Hit Them Hard and Fast.

Something for everyone in here, Rebels, Imperials and Scum and Villainy.












> *Hound’s Tooth Expansion Pack*
> 
> A modified YV-666 light freighter, Hound’s Tooth was the signature vessel of one of the galaxy’s most notorious bounty hunters and slavers, the fearsome Trandoshan Bossk.
> 
> The Hound’s Tooth Expansion Pack brings this infamous freighter to life as a towering, large-base miniature starship for the Scum and Villainy faction, rendered at the game’s standard 1/270 scale.

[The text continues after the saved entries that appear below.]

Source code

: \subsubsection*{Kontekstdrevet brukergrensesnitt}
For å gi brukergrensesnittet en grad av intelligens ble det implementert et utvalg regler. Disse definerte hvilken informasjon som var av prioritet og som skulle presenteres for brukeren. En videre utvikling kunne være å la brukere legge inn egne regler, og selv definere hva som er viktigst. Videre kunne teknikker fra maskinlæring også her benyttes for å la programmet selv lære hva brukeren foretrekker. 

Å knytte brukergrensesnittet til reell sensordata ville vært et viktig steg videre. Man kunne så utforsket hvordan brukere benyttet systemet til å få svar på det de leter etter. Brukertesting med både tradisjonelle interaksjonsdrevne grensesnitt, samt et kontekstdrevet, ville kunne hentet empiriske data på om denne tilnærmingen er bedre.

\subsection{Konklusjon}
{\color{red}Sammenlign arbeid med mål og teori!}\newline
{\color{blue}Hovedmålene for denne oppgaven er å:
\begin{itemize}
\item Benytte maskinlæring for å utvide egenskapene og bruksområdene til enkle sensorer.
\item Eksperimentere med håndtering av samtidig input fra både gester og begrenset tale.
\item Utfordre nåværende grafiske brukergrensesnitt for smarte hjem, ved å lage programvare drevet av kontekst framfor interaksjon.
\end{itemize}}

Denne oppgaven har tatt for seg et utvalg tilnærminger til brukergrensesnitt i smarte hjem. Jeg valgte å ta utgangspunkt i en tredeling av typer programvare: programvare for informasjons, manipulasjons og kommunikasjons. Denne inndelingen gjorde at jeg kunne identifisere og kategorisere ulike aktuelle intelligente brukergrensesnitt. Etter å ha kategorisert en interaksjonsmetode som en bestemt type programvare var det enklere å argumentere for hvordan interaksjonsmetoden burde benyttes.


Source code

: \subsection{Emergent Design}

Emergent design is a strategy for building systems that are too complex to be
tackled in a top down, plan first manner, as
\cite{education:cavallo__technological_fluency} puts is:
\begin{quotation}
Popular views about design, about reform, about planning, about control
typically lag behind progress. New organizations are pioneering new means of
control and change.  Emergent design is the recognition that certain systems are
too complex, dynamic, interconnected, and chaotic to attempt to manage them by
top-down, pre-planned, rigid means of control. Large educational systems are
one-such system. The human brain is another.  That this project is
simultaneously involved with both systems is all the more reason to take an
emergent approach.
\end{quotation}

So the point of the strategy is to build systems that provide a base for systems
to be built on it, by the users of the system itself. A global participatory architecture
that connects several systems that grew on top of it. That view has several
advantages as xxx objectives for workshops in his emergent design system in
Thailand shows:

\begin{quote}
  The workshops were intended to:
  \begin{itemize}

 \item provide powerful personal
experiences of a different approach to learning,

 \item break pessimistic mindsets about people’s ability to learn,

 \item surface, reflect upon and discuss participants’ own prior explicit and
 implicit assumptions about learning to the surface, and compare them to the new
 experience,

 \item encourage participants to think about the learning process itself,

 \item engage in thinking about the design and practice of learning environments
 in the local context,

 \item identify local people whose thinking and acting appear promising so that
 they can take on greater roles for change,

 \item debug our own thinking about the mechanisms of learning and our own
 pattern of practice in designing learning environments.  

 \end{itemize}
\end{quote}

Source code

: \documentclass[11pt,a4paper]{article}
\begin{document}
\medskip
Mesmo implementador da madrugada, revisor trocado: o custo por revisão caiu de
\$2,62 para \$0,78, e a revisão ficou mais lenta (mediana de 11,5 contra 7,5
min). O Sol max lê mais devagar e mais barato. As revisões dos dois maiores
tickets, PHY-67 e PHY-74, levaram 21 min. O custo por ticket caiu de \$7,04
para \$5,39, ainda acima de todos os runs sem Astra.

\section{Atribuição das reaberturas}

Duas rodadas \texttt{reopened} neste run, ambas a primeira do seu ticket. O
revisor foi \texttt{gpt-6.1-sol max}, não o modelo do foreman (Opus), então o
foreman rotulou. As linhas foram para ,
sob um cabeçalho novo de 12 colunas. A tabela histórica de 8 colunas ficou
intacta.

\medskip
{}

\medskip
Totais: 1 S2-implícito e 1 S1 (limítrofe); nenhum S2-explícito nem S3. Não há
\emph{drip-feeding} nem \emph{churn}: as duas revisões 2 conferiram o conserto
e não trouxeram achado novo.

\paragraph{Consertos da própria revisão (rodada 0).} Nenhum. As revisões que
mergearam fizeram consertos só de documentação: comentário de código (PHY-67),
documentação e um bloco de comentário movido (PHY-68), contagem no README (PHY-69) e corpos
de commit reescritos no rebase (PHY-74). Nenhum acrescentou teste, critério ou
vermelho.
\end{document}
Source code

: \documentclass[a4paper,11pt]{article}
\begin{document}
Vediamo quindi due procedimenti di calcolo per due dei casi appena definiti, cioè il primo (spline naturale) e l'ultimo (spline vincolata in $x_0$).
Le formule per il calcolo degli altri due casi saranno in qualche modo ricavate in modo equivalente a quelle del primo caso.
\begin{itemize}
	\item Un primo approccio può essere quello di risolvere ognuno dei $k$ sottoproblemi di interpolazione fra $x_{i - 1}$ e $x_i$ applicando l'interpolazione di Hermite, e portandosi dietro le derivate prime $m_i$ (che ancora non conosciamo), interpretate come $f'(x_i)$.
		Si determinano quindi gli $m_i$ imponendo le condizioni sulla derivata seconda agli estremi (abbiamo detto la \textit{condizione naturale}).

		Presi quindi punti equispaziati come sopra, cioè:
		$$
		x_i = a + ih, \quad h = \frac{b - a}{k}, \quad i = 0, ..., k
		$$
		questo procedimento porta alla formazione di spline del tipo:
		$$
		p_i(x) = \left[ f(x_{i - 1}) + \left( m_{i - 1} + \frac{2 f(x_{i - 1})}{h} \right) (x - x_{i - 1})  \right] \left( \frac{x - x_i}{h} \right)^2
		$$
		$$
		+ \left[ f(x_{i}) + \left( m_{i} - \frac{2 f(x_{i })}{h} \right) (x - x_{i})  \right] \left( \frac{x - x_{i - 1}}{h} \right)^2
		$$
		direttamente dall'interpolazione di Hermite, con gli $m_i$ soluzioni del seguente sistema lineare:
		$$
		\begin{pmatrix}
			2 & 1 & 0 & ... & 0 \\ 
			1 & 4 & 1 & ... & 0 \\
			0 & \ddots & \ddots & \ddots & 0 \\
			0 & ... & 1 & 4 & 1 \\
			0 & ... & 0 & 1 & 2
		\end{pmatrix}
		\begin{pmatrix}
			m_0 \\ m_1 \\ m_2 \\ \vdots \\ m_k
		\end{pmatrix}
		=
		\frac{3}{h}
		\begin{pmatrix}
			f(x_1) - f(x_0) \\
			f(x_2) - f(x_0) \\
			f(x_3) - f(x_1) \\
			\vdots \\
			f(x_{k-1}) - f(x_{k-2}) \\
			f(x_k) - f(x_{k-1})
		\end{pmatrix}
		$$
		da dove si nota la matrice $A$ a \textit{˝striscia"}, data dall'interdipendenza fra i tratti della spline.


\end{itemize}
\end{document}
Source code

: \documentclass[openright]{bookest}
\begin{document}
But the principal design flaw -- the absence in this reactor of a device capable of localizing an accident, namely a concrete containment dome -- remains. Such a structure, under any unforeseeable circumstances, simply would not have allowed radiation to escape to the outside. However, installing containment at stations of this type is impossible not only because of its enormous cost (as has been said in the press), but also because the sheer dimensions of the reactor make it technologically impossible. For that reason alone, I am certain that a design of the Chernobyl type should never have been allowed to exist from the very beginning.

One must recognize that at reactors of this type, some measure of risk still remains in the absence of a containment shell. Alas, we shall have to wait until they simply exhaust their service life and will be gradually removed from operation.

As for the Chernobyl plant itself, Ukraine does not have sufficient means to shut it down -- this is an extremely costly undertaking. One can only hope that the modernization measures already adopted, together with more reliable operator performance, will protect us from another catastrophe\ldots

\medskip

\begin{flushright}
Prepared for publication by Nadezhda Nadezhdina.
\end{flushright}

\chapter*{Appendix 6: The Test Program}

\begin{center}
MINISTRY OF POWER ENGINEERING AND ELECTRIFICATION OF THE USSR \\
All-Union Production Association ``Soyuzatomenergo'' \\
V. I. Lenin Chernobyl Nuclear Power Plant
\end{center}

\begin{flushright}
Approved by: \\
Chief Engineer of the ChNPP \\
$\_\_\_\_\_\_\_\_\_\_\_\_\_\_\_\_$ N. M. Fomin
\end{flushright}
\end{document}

> *Kihraxz Fighter Expansion Pack*
> 
> The Kihraxz assault fighter was developed specifically for the Black Sun crime syndicate, whose highly paid ace pilots demanded a nimble, powerful ship to match their skills.
> 
> Modeled after Incom’s popular X-wing starfighter, the versatile Kihraxz arrives to X-Wing as a well-rounded, small-base, Scum and Villainy starship with three attack, two agility, four hull, and one shield. You gain one of these miniature starfighters in the Kihraxz Fighter Expansion Pack, carefully pre-painted and sculpted at the game’s standard 1/270 scale.














> *K-wing Expansion Pack*
> 
> A heavily armed bomber that could double as an escort or reconnaissance vessel, the Rebellion’s K-wing was frequently flown on strafing runs against planetary targets and slow-moving capital ships.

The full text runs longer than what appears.